There are 11 different Spanish dialects. To avoid any awkwardness, let’s go over the fundamental differences between all the dialects so that you can hold your Spanish conversations confidently.

But before moving on to the significant differences, it is very important for you to understand what a dialect is. A dialect is a language variation that changes the language (its pronunciation, grammar, etc.) while remaining mutually intelligible to other Spanish speakers.

In other words, even if someone from Spain and someone from Peru speak different dialects, they can understand each other. The environment shapes and molds the language, just as Mexican Spanish is heavily influenced by its indigenous population and proximity to America.
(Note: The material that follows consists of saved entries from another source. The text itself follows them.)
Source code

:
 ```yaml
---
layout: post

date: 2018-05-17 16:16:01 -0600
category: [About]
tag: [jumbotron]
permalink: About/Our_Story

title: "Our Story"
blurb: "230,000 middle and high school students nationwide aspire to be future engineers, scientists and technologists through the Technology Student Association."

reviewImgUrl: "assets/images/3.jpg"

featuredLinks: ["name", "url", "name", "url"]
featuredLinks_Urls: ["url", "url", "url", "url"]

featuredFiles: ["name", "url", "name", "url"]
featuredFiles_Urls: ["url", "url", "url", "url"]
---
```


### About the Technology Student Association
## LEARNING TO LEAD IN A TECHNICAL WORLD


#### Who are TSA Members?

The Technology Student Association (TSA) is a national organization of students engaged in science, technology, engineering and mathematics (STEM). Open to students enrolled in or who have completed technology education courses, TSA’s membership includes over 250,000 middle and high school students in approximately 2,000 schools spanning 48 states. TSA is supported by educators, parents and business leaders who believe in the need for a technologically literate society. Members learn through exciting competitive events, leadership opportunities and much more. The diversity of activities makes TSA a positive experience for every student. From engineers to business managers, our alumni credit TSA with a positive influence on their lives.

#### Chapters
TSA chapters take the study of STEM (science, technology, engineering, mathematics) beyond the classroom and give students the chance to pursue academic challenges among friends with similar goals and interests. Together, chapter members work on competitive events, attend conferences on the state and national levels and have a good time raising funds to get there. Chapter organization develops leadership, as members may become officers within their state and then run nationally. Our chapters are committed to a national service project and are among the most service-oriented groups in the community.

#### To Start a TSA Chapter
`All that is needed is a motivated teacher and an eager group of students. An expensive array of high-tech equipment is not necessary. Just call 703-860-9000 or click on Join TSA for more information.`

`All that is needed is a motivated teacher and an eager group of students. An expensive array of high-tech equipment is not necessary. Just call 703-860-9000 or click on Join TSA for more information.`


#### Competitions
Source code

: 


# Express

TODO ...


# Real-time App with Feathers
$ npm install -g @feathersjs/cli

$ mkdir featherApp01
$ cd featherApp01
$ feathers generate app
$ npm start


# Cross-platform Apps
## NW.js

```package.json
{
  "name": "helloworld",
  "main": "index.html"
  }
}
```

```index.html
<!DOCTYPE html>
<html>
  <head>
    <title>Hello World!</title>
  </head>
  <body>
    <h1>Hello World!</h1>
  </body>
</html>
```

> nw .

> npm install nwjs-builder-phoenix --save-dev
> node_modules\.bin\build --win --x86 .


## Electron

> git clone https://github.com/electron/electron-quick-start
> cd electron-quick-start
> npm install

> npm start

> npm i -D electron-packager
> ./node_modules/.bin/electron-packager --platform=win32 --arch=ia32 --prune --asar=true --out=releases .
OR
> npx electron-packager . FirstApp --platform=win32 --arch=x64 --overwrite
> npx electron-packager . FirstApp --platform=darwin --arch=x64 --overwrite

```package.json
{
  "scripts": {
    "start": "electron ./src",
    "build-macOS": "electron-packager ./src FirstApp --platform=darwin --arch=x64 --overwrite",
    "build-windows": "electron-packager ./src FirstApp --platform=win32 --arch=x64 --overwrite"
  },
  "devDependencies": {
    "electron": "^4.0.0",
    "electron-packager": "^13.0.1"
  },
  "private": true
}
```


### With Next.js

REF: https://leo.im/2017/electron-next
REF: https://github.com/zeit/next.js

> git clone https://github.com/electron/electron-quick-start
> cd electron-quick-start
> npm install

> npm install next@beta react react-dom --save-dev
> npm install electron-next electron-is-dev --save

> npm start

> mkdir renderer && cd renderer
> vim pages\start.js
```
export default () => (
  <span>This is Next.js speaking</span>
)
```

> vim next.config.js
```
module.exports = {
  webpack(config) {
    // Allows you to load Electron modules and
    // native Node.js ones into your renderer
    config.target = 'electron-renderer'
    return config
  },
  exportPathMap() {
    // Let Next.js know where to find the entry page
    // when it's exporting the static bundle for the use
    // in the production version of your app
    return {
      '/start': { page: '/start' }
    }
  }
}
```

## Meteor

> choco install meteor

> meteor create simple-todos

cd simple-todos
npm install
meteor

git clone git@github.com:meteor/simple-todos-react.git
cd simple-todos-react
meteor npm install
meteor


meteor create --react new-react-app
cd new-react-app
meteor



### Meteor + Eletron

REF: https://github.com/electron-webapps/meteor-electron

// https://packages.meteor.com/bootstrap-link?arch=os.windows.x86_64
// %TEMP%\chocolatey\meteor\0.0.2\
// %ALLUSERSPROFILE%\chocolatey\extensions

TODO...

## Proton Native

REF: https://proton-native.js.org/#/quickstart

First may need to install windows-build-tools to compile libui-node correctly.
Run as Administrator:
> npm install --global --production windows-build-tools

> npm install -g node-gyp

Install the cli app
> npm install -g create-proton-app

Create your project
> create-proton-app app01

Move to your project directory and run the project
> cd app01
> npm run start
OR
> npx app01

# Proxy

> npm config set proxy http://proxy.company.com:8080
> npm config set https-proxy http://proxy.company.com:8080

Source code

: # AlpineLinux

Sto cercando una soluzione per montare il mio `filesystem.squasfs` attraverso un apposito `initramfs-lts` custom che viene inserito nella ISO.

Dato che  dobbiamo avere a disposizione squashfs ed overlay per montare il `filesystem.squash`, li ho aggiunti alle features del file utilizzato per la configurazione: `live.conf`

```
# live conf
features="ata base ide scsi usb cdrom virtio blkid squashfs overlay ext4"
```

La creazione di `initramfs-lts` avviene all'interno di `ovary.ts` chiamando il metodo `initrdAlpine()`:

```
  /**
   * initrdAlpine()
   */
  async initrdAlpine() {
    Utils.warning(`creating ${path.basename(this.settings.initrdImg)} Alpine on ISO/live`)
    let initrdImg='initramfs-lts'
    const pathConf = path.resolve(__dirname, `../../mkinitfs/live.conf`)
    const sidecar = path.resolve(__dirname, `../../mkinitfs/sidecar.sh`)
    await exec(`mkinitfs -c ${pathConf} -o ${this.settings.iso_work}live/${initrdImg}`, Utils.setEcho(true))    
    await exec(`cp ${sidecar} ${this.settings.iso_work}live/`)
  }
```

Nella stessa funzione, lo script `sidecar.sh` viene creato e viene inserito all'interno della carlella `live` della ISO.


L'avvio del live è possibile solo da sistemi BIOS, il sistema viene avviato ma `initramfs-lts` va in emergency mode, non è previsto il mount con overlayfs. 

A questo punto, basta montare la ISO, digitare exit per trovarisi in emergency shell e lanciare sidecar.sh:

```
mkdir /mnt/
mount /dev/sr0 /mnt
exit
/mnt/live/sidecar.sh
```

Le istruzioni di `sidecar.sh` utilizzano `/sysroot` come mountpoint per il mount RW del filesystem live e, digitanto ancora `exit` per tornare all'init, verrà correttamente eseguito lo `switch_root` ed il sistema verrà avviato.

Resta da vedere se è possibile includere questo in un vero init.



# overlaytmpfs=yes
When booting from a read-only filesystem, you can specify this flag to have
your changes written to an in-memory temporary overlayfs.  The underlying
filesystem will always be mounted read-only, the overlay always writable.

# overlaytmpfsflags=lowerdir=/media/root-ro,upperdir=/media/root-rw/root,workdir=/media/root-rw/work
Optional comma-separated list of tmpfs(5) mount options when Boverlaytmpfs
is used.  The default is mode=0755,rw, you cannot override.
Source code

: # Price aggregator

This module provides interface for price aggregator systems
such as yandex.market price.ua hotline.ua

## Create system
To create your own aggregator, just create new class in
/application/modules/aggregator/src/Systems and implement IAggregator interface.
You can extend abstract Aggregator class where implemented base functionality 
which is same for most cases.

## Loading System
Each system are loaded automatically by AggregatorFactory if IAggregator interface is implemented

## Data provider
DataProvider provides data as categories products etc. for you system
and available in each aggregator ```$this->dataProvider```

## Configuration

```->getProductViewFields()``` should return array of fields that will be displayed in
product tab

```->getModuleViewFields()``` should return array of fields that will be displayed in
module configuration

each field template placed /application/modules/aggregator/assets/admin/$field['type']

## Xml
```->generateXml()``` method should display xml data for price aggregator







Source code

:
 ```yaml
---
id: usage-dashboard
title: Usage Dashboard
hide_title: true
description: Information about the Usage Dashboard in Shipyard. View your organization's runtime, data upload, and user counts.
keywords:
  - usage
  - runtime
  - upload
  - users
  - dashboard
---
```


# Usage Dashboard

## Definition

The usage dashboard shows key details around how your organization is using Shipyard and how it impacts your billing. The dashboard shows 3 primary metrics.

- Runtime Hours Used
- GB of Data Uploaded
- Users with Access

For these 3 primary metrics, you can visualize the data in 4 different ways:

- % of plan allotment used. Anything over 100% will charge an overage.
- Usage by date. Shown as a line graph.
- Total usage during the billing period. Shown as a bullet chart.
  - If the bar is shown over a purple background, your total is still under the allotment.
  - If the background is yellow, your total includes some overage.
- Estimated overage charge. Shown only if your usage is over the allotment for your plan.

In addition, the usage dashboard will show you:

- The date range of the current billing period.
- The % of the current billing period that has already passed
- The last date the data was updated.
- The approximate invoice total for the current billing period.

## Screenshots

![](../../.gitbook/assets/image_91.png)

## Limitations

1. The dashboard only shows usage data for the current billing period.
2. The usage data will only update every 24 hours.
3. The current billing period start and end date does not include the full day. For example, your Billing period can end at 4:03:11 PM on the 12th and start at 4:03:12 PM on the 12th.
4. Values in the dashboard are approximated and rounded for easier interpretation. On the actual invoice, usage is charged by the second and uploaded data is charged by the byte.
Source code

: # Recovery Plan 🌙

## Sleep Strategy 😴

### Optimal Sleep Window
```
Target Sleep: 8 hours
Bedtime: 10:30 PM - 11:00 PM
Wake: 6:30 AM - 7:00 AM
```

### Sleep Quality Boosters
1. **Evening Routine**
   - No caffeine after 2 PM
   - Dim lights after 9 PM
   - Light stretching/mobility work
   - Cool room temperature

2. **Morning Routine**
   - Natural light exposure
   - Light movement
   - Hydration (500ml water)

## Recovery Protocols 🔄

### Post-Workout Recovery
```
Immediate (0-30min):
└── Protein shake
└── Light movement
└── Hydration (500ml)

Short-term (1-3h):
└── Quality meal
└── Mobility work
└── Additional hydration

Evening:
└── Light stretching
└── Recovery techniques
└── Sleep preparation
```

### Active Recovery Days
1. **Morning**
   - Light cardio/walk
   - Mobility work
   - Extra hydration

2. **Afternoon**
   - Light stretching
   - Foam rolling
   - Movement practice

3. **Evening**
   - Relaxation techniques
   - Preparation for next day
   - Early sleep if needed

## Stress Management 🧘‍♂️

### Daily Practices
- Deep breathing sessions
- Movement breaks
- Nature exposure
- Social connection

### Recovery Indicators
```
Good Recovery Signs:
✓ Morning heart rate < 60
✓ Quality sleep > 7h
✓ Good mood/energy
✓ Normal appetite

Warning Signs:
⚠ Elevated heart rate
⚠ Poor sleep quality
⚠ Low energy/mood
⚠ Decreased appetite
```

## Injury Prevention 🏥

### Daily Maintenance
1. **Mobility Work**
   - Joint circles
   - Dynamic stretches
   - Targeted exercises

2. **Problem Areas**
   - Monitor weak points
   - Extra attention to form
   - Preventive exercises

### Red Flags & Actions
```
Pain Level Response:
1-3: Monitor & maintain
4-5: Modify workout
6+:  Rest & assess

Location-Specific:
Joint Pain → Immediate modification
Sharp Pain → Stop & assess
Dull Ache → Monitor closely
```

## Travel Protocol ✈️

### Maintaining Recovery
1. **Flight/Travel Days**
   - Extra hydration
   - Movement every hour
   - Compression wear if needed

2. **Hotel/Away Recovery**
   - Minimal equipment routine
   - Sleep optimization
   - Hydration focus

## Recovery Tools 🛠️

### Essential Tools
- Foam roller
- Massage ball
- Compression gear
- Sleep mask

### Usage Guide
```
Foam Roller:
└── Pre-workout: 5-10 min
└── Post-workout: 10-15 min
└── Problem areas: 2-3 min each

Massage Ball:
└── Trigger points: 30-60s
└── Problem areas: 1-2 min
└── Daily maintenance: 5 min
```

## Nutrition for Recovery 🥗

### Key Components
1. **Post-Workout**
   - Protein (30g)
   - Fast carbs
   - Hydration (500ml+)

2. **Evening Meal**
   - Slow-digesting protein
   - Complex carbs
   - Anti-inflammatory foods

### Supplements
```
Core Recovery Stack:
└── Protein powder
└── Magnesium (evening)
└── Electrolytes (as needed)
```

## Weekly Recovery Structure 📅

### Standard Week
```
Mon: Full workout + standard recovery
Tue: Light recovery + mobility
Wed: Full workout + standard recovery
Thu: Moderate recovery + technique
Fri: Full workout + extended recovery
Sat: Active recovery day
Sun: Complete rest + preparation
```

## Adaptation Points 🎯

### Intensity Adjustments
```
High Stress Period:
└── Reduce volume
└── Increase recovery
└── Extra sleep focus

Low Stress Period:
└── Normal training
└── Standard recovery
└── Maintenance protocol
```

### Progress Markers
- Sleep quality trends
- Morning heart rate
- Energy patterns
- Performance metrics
Importance of learning Spanish dialects

Dialects can be confusing in any language, but it is critical to prepare for them as you continue to improve your Spanish. It is entirely possible that you will come across different dialects of Spanish as you practice and improve your skills. Understanding that dialects exist and the common variations of each is critical.

When learning Spanish, you may want to concentrate on a specific dialect. You may select that dialect based on your preferences and learning objectives. In case, you are still wondering why to learn Spanish, stick to this guide till the end and you will get your direction.

11 Spanish dialects to learn and master

In this section, we will look at the most common Spanish dialects. Keep in mind that there are some regional variations everywhere, but this list will provide a general overview of Spanish dialects worldwide.

Spanish Dialects of Spain

Castilian

The majority of Spanish spoken on the Iberian Peninsula is Castilian Spanish.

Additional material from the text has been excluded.